• U.S.

Cinema, Also Showing Oct. 16, 1944

3 minute read
TIME

Heavenly Days (RKO-Radio) is that dangerous film from whose political propaganda the U.S. once proposed to protect its troops (TIME, Aug. 21). Possible reasons: 1) in a dream sequence silk-hatted Capitalist Raymond Walburn plants a spatted foot on the neck of Common Man Fibber McGee; 2) elsewhere McGee murmurs some higher economics about making supply meet demand; 3) still elsewhere, Soap-Boxer McGee denounces citizens who do not avail themselves of the privilege of voting. Aside from these bits of propaganda, Heavenly Days is a thoroughly harmless little comic strip about Fibber & Molly’s trip to Washington, and Dr. Gallup’s search for America’s Absolutely Average Man. Pleasant, corny performers with extremely experienced voices, the radio-famed McGees will doubtless roll up another million and a half dollars or so for RKO (at an outlay of some $450,000). Films such as theirs, fairly popular in big cities and beloved in the provinces, are aptly known as topnotch bread-&-butter pictures.

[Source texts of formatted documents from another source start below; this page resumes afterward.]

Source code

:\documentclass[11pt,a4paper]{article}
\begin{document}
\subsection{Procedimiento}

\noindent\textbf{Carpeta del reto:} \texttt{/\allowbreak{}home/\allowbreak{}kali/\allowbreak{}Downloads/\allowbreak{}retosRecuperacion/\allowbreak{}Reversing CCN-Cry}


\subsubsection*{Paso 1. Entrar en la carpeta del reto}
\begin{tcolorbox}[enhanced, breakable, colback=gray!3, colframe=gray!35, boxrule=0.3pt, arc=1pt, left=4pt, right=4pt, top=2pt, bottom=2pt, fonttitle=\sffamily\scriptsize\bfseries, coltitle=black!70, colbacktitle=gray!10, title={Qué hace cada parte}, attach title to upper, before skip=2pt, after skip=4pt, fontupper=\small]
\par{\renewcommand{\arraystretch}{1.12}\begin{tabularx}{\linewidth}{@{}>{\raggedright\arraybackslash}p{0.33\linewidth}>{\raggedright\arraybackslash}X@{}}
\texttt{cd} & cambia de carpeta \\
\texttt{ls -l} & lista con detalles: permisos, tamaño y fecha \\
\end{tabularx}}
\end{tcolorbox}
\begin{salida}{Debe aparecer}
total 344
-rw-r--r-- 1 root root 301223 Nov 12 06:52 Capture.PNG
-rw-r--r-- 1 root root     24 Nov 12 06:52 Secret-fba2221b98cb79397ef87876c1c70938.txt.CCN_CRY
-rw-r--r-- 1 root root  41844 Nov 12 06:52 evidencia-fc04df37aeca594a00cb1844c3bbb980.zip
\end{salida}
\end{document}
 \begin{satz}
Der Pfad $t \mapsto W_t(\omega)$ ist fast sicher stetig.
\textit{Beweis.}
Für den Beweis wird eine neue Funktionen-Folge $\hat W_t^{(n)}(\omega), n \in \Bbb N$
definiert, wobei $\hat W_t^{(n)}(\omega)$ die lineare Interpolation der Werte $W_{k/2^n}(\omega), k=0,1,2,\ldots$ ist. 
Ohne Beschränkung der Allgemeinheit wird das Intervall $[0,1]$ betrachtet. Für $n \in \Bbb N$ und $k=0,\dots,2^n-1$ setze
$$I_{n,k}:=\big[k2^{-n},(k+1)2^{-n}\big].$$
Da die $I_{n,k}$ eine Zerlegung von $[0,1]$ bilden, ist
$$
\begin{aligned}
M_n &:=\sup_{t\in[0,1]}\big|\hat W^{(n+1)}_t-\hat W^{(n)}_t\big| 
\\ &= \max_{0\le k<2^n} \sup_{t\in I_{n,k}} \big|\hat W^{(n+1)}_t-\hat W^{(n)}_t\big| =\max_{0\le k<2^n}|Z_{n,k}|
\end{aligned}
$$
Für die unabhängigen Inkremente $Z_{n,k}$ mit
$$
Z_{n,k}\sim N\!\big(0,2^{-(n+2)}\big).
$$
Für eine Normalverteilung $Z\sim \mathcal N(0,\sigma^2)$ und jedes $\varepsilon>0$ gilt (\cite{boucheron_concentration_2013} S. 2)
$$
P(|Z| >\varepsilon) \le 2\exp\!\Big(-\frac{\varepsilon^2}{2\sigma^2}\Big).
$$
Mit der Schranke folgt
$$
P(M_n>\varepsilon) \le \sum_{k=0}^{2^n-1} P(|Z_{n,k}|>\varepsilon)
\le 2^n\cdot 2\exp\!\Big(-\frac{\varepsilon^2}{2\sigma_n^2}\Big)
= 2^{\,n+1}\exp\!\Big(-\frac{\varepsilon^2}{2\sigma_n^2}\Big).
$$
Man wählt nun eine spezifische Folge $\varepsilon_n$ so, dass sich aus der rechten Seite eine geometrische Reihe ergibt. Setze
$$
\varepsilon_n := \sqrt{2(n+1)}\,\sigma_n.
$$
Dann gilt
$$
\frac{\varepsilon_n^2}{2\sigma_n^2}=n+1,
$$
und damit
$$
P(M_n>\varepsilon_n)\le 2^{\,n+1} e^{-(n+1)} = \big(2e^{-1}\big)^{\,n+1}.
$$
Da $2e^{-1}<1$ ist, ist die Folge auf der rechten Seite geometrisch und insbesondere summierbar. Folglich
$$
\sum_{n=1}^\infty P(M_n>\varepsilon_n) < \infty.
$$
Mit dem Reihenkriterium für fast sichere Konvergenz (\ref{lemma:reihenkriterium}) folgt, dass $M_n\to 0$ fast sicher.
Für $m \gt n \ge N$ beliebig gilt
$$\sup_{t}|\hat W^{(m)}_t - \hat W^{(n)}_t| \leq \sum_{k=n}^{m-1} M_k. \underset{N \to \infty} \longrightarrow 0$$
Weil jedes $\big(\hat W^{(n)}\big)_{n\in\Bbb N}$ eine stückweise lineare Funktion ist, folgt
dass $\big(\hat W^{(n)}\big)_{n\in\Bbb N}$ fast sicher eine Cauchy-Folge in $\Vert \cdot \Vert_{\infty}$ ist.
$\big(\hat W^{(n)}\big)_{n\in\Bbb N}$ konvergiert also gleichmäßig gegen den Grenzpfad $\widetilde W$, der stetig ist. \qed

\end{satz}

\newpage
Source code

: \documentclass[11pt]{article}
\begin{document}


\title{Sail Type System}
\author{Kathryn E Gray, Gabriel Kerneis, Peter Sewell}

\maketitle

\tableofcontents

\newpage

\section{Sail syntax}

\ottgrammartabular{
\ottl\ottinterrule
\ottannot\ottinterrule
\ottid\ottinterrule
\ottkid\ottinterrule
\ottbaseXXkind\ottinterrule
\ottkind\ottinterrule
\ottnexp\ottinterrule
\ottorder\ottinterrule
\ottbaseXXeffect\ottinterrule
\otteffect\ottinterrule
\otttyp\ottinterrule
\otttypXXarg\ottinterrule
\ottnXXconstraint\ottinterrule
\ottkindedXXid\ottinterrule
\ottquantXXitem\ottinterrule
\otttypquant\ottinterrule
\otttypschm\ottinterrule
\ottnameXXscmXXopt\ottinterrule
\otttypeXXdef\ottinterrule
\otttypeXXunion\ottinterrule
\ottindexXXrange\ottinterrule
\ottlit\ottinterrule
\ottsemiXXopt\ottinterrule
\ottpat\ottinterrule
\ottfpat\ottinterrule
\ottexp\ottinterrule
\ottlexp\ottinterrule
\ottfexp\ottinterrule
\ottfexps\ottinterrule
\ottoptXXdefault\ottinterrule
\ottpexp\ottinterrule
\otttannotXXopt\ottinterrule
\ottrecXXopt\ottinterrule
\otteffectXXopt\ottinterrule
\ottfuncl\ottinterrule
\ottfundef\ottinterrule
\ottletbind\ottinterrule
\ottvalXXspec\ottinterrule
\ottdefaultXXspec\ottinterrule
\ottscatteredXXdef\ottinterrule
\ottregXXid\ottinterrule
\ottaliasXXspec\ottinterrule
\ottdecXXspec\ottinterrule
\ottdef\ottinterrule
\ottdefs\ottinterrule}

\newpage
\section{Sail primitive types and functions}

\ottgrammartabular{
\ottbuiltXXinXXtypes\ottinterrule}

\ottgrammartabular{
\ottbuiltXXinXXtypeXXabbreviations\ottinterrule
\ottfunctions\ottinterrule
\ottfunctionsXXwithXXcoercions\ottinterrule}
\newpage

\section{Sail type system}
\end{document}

The Doughgirls (Warners) tardily, joins the overcrowd of comedies about overcrowded Washington, with more than the usual number of fake marriages, misunderstandings, eccentric bit-players, and mirror mazes of French-farcically-slamming doors. Doughgirls Ann Sheridan, Alexis Smith and Jane Wyman and would-be Husbands John Ridgely, Craig Stevens and Jack Carson, are joined in their already overflowing “bridal” suite by such incongruities as 1) an exuberant Russian lady sniper (Eve Arden), who insists on firing three-gun salutes out the window, 2) a pompous bureaucrat (John Alexander), who is investigating a process for turning soy beans into auto fuel, 3) another bureaucrat (Charles Ruggles), who is too amorous to keep his mind on affairs of state, 4) a G-man, a porter, two chambermaids, five babies, a proudly beavered Orthodox priest. This screen version of The Doughgirls is even louder than the stage original, but not so fast and not so funny.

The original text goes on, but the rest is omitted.